Deciding Between Passive Optical Networks and Active Optical Networks


The FTTH solution is regarded as the best option with respect to transmission quality and bandwidth. The deployment of FTTH (Fiber To The Home) access networks has gone through a long way before subscribers use fiber cables instead of copper lines to achieve broadband Internet access. FTTH is a form of fiber-optic communication delivery with fiber extending from the central office to the subscriber’s living or working space. The FTTH network can be directly laid by using an active optical network (AON) or a passive optical network (PON). Each design offers a way to separate data and set it upon its intended route to arrive at the proper place. These two networks comparatively have their advantages and disadvantages, which will be illustrated in the following article.

Passive Optical Network

Subscriber Line in a Passive Optical Network
Subscriber Line in a Passive Optical Network

A passive optical network (PON) is a point to multi-point (PMP) optical network that only uses fiber and passive components like optical splitters rather than active components (amplifiers, repeaters, or shaping circuits). That is to say, a passive optical network shares fiber optic strands for portions of the network. In a passive optical system, a single fiber from a central office optical line terminal (OLT) is connected to optical network terminals (ONTs) or optical network units (ONUs) at customer premises. An optical splitter, also called PON splitter, is either fitted in or outside the subscriber’s premise to separate to collect optical signals and distribute the signals to users.

An OLT shown in the above image terminates the optical signals and distributes them to as many as 16 to 128 customers per fiber line. An optical network unit (ONU) terminates the PON at the customer’s home. The ONU usually communicates with an optical network terminal (ONT), which may be a separate box that connects the PON to TV sets, telephones, computers, or a wireless router. Note that the ONU and ONT are basically the same devices.

Active Optical Network

Active Optical Network
Active Optical Network

The AON arrangement is a point-to-point structure (PTP), meaning that each user has his own dedicated fiber optical line terminated on an optical concentrator. In an active optical system, environmentally electrical switching equipment is deployed, such as a router or a switch aggregator, to manage signal distribution and route data to proper places. Additionally, AON is perfect for high-profit end customer segments, such as business customers, multi-dwellings, universities, local authorities, etc.
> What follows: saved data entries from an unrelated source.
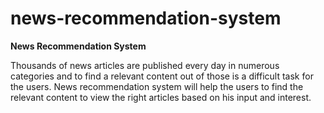 # news-recommendation-system
**News Recommendation System**

Thousands of news articles are published every day in numerous categories and to find a relevant content out of those is a difficult task for the users. 
News recommendation system will help the users to find the relevant content to view the right articles based on his input and interest.
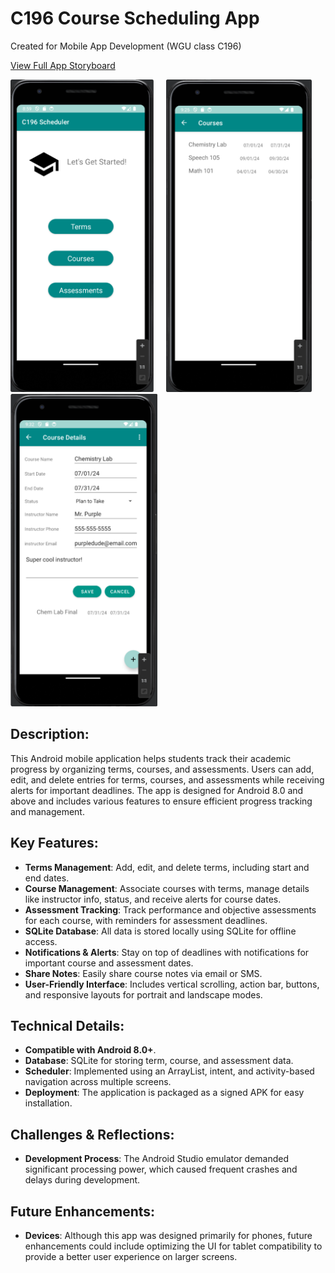 # C196 Course Scheduling App
Created for Mobile App Development (WGU class C196)

<a href="visuals/screen_menu_storyboard.png">View Full App Storyboard</a>

<p>
  <img src="visuals/home_screen.png" height="500"/> &nbsp;&nbsp;&nbsp;
  <img src="visuals/courses_screen.png" height="500"/> &nbsp;&nbsp;&nbsp;
  <img src="visuals/course_details_screen.png" height="500"/>
</p>


## Description:
This Android mobile application helps students track their academic progress by organizing terms, courses, and assessments. Users can add, edit, and delete entries for terms, courses, and assessments while receiving alerts for important deadlines. The app is designed for Android 8.0 and above and includes various features to ensure efficient progress tracking and management.

## Key Features:
- **Terms Management**: Add, edit, and delete terms, including start and end dates.
- **Course Management**: Associate courses with terms, manage details like instructor info, status, and receive alerts for course dates.
- **Assessment Tracking**: Track performance and objective assessments for each course, with reminders for assessment deadlines.
- **SQLite Database**: All data is stored locally using SQLite for offline access.
- **Notifications & Alerts**: Stay on top of deadlines with notifications for important course and assessment dates.
- **Share Notes**: Easily share course notes via email or SMS.
- **User-Friendly Interface**: Includes vertical scrolling, action bar, buttons, and responsive layouts for portrait and landscape modes.

## Technical Details:
- **Compatible with Android 8.0+**.
- **Database**: SQLite for storing term, course, and assessment data.
- **Scheduler**: Implemented using an ArrayList, intent, and activity-based navigation across multiple screens.
- **Deployment**: The application is packaged as a signed APK for easy installation.

## Challenges & Reflections:
- **Development Process**: The Android Studio emulator demanded significant processing power, which caused frequent crashes and delays during development.

## Future Enhancements:
- **Devices**: Although this app was designed primarily for phones, future enhancements could include optimizing the UI for tablet compatibility to provide a better user experience on larger screens.
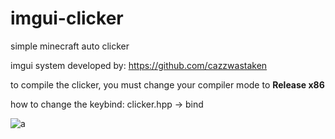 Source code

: # imgui-clicker
simple minecraft auto clicker

imgui system developed by: https://github.com/cazzwastaken

to compile the clicker, you must change your compiler mode to **Release x86**

how to change the keybind: clicker.hpp -> bind

![a](https://user-images.githubusercontent.com/79763373/210022984-b71cc37a-192e-45d6-86a2-215ce736da1b.png)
Comparison of the Technologies AON vs. PON

The key technical difference between active and passive access technology is that a passive splitter is used for passive optical networks. The splitter is basically a kind of multi-mirror that distributes the optical signal for the subscriber line to fiber optic routes without any electrical current. Besides, PON is efficient since each fiber optic strand can serve up to many users. On the other hand, because the bandwidth in PON is not dedicated to individuals, it is more difficult to figure out failures when disturbances of fibers occur. The share of fiber optic strands for portions of the network needs PON subscribers to be geographically closer to the central source of the data, likely that subscribers enjoy a slowdown data transmission with a distance limitation up to 20 km.

As for AON subscribers, the bandwidth in each port is dedicated to each individual without sharing of it. Thus, higher bandwidth per port is possible through AON network. In addition, because of its dedication to the specific individual, it is easier to detect fiber faults or problems in case of AON. However, an AON system requires active equipment to manage signal transmission, which means power supply and potentially higher costs.

When deciding between a PON or an AON, it is important to consider what services are going to be delivered over the network, the overall network topology and who the primary customer will be. For example, radio frequency video services will be deployed, then a PON is typically the only practical solution. If all services are Internet Protocol-based, however, either a PON or an AON could be appropriate. If there are long distances involved and providing power and cooling to active components in the field could pose a problem, then a PON may be the best choice. Alternatively, if the target customer is commercial or if the project involves multiple dwelling units, then an AON may be a better fit.


There is no one technology that can apply in all cases. Basically passive optical networks are a better choice for network operators who want to supply a very large number of subscribers. While the active optical technology is more suitable for private network operators, that either lay their own fiber optic lines. Besides these two network versions, EPON and GPON are popular versions of PONs. These short-haul networks of fiber-optical cable are used for Internet access, voice over Internet protocol (VoIP), and digital TV delivery in metropolitan areas.